Ultimately no. Just things we don’t understand yet. Is it embracing the supernatural to entertain the idea of reincarnation, or that our consciousness survives the physical body?
Hopefully we relegate those questions to the “I don’t know and that’s okay” category, as we learn that what our journey is really about is dealing with and making the most of this moment, whatever it brings.
In my opinion, yes. If you aren’t asserting that these things exist, I’m still in agreement with you.
I largely agree, although I’m comfortable saying something more along the lines of “Based on what I do know, it’s very unlikely that (X) exists.” However, I don’t feel compelled to go about assigning probability estimates to everything.
Voyager made a great point a while back about believing provisionally which has stuck with me. If in awe of the great variety of life on this planet we find that others lean in a different direction, that’s usually fine. It’s part of what makes life so interesting. It’s when people start insisting what they can’t really know is true, not only for them but for everybody else that the problems start.
So, if you say, I don’t really think so, and I say “I’d like to think so” but we both admit we don’t really know, and maybe just as important, don’t need to know to make the most of the moment at hand, we get along just fine.
I agree with the OP, there is nothing more bothersome than a fundamental theist or atheist detailing the glories of their belief system. In reality the atheists have no more proof they are right than the theists.
I always suspect those doing the most talking are just trying to convince themselves they are right.
I think this is simply untrue. It simply depends on the claim being made. For example, if it is in terms of creationism versus evolution, there is scads of proof that the person arguing the side of evolution is right.
Since, in my opinion, atheists are operating from an empirical standpoint, it would be more true to say that the entirety of what they are basing judgments on is “proof.”
Every time I flip through the channels I can’t help passing several preachers giving their own slant on our sinful nature and how man has fallen and how we need to embrace their idea of Jesus and salvation.

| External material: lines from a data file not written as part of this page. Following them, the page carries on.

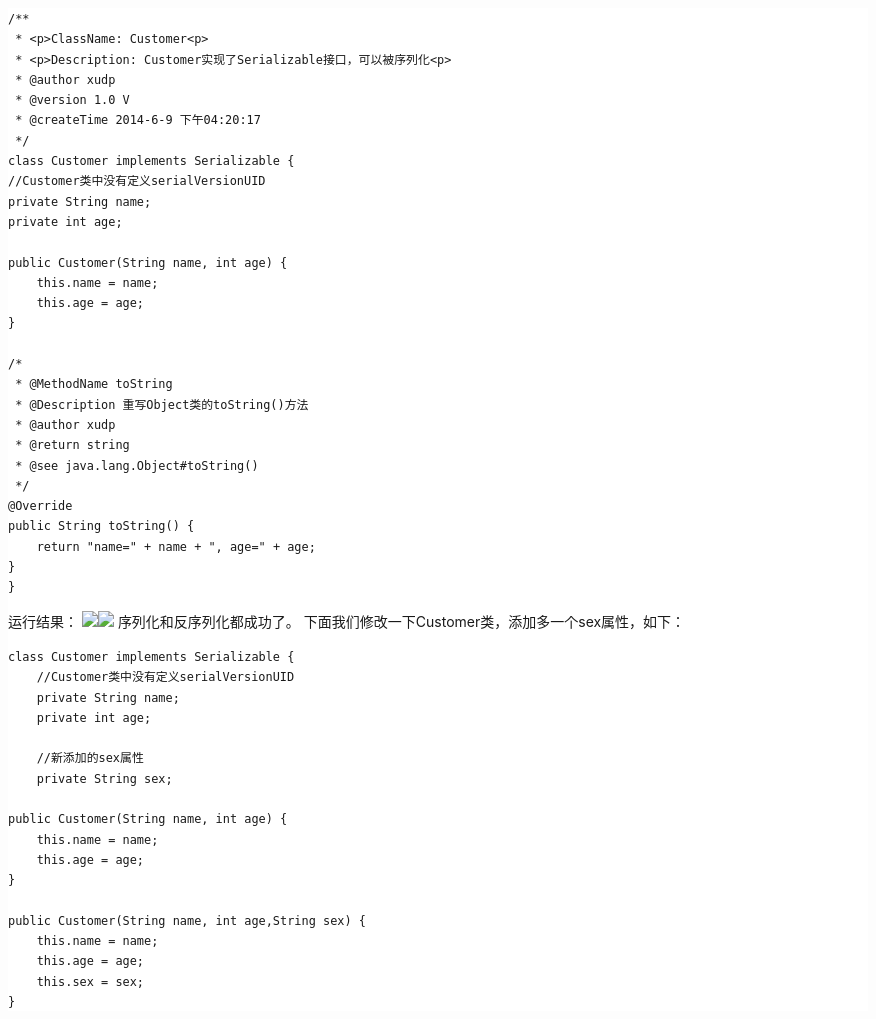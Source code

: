     /**
     * <p>ClassName: Customer<p>
     * <p>Description: Customer实现了Serializable接口，可以被序列化<p>
     * @author xudp
     * @version 1.0 V
     * @createTime 2014-6-9 下午04:20:17
     */
    class Customer implements Serializable {
    //Customer类中没有定义serialVersionUID
    private String name;
    private int age;

    public Customer(String name, int age) {
        this.name = name;
        this.age = age;
    }

    /*
     * @MethodName toString
     * @Description 重写Object类的toString()方法
     * @author xudp
     * @return string
     * @see java.lang.Object#toString()
     */
    @Override
    public String toString() {
        return "name=" + name + ", age=" + age;
    }
    }

运行结果：
![](http://upload-images.jianshu.io/upload_images/1703251-e9918b5191d8e526.png?imageMogr2/auto-orient/strip%7CimageView2/2/w/1240)![](http://upload-images.jianshu.io/upload_images/1703251-0310fae4423e2d8c.png?imageMogr2/auto-orient/strip%7CimageView2/2/w/1240)
序列化和反序列化都成功了。
下面我们修改一下Customer类，添加多一个sex属性，如下：

    class Customer implements Serializable {
        //Customer类中没有定义serialVersionUID
        private String name;
        private int age;

        //新添加的sex属性
        private String sex;
    
    public Customer(String name, int age) {
        this.name = name;
        this.age = age;
    }
    
    public Customer(String name, int age,String sex) {
        this.name = name;
        this.age = age;
        this.sex = sex;
    }
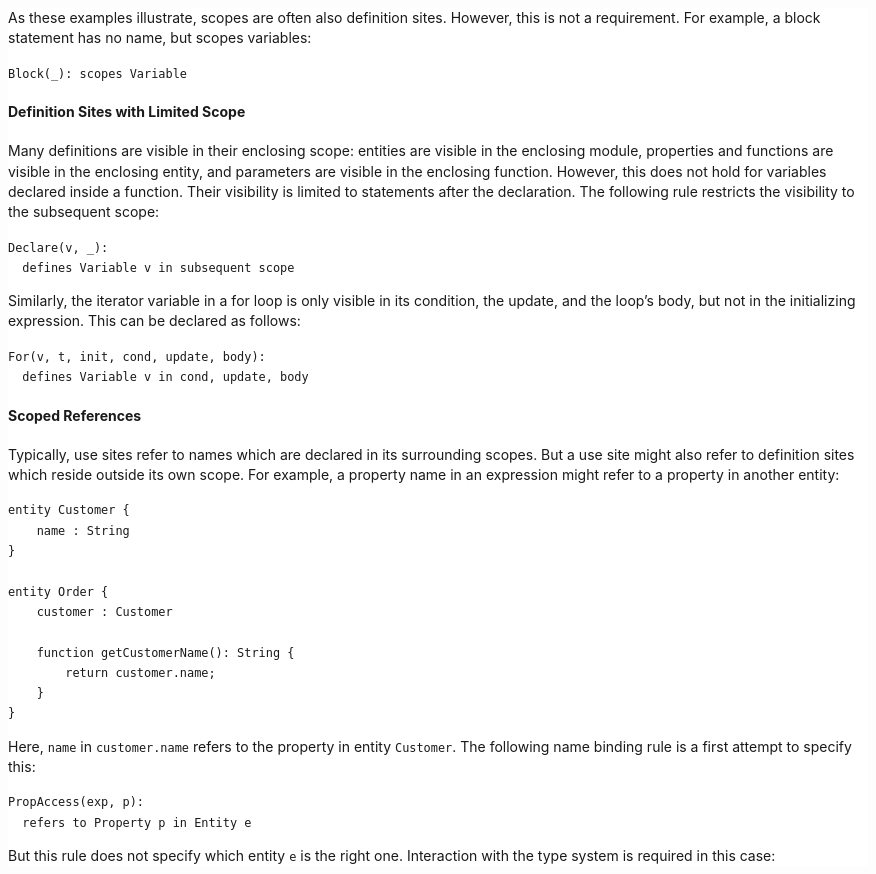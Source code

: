 As these examples illustrate, scopes are often also definition sites. However, this is not a requirement. For example, a block statement has no name, but scopes variables:

```
Block(_): scopes Variable
```

#### Definition Sites with Limited Scope

Many definitions are visible in their enclosing scope: entities are visible in the enclosing module, properties and functions are visible in the enclosing entity, and parameters are visible in the enclosing function. However, this does not hold for variables declared inside a function. Their visibility is limited to statements after the declaration. The following rule restricts the visibility to the subsequent scope:

```
Declare(v, _):
  defines Variable v in subsequent scope
```

Similarly, the iterator variable in a for loop is only visible in its condition, the update, and the loop’s body, but not in the initializing expression. This can be declared as follows:

```
For(v, t, init, cond, update, body):
  defines Variable v in cond, update, body
```

#### Scoped References

Typically, use sites refer to names which are declared in its surrounding scopes. But a use site might also refer to definition sites which reside outside its own scope. For example, a property name in an expression might refer to a property in another entity:

```entity
entity Customer {
    name : String
}

entity Order {
    customer : Customer

    function getCustomerName(): String {
        return customer.name;
    }
}
```

Here, `name` in `customer.name` refers to the property in entity `Customer`. The following name binding rule is a first attempt to specify this:

```
PropAccess(exp, p):
  refers to Property p in Entity e
```

But this rule does not specify which entity `e` is the right one. Interaction with the type system is required in this case:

I think Dawkins, Harris and others are just bringing a little balance to the discussion. Harris makes the point that religious belief systems have a very real and too often negative affect on the lives of those who don’t share those beliefs. I think it’s about dam time somebody made a point to actively present the other side of the coin so that people can consider the alternatives. If someone has been bothersome in glorifying their pwn belief systems the theists are ahead by a few thousand miles. I think the reason Dawkins and Harris are getting press is because 1. it creates controversy 2. lots of people are sick of the one sided conversation.
Exactly how do you figure that? They don’t plan their lives for an afterlife because they don’t believe one exists. They don’t live to serve a “master.” Can you give me an example?
Atheists are living their lives as if Christians are wrong about God and the after life. Since there is no proof either way, they are living their faith just as the Christian lives His.
Don’t get me wrong, I am not a Christian, nor do I belong to any religion. But I would like to get people thinking honestly about their beliefs. That is the only way to reality.
Theists, including me, believe there is a reason to believe God exists.